Water is typically not destroyed, it's just moved around in the water cycle. Water consumption in a region is dictated by the throughput the water cycle replenishes the reservoirs you're pulling from. "Waste" with water is highly geographic, and it's pretty reasonable to take exception to California projecting their problems to geographic regions that they aren't important.

It still takes energy, chemicals and therefore pollution to clean water once it's been turned into greywater.
Sun is continuously running a very nice distillation cycle the size of the world that makes fairly clean water just fall out of the sky. It's only a question of where does it fall, and how much. If you want it even cleaner, wait a couple centuries for it to filter down underground, and get it from there - besides maybe a bit high mineral contents, that can easily be removed, it's essentially free, clean water. The only question is how much it's replenished in the area you're taking it from.

There's plenty of areas where there's more rainfall, than there is outflow/evaporation, with water continuously replenishing deep groundwater. "Saving water" in such areas is of little concern besides the basic, economic one of well maintenance - each one can only pull so much, and more usage means more wells, and more upkeep.

> For water specifically - it is generally speaking the most valuable resource available, we just don't appreciate it because we happen to have a lot of it.

And for water specifically, the second order effects from "water saving" programs can be actually negative.
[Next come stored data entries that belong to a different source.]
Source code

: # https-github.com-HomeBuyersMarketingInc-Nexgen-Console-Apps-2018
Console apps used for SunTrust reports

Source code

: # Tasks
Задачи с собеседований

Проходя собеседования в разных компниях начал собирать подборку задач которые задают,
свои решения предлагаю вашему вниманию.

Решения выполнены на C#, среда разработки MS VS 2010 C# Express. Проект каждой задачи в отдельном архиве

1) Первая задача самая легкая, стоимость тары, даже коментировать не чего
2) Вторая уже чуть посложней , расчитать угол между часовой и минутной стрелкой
Not enough water means that sewers don't work properly any more, leading from events of stink to helping fatbergs grow [1].

To make it worse, the "obvious" idea of scaling down sewer mains doesn't work either because the sewers are (at least in Europe) also used as storm drains, so if you'd scale down the sewers you'd get streets flooded.

[1] https://www.wiwo.de/technologie/blockierte-kanalisation-die-...

Also, water is not readibly fungible as it’s not generally economic to ship large distances. So either you have it, or you dont.

If you do have it, often you have more than you can store or use effectively (the rest just runs off).

If you have a lot of water, then going to a bunch of effort saving it is indeed silly.

If you don’t have a lot of water, then it is indeed essential.

It's nothing like either of those things because both of those things have harms to other people and those harms scale linearly with the amount of consumption. Wasting steak isn't problematic because you run out of cows it's problematic because of the climate impact of raising them.

Saying that saving water is "about respect" or something is idiotic. Saving water is about ensuring there's enough water to go around. This is something you need to do in places where water is scarce and not where it isn't. And if you waste time and energy on saving water you are ultimately making the world poorer.

Obviously I'm simplifying things by talking in absolutes here, but what I said above about "the margin at which it makes sense" gets at the truth of the matter. Installing water-saving taps in Zürich is almost certainly a net harm to the environment.

This is one of those cases where we fly by and don't think much about it because we live in a plentiful environment. The more detailed we get, the more we realize that everything has a cost, and wasting water is not free as in beer. Have we also considered the disposal costs of wastewater?

I used to live in a place where water was infinite. Fast forward 20 years, now it's not anymore, the fish bearing watersheds ultimately bear the price, but everyone is still unmetered and there isn't low flow anything. If you piss away precious resources for no good reason and claim it's not wasteful, shame on you.

Yes, I have considered the disposal costs of wastewater! Yes, I still think importing hundreds of stainless steel widgets from China and then having a plumber spend who knows how many hours installing them is almost certainly a net negative. If you piss away precious resources doing that then shame on you.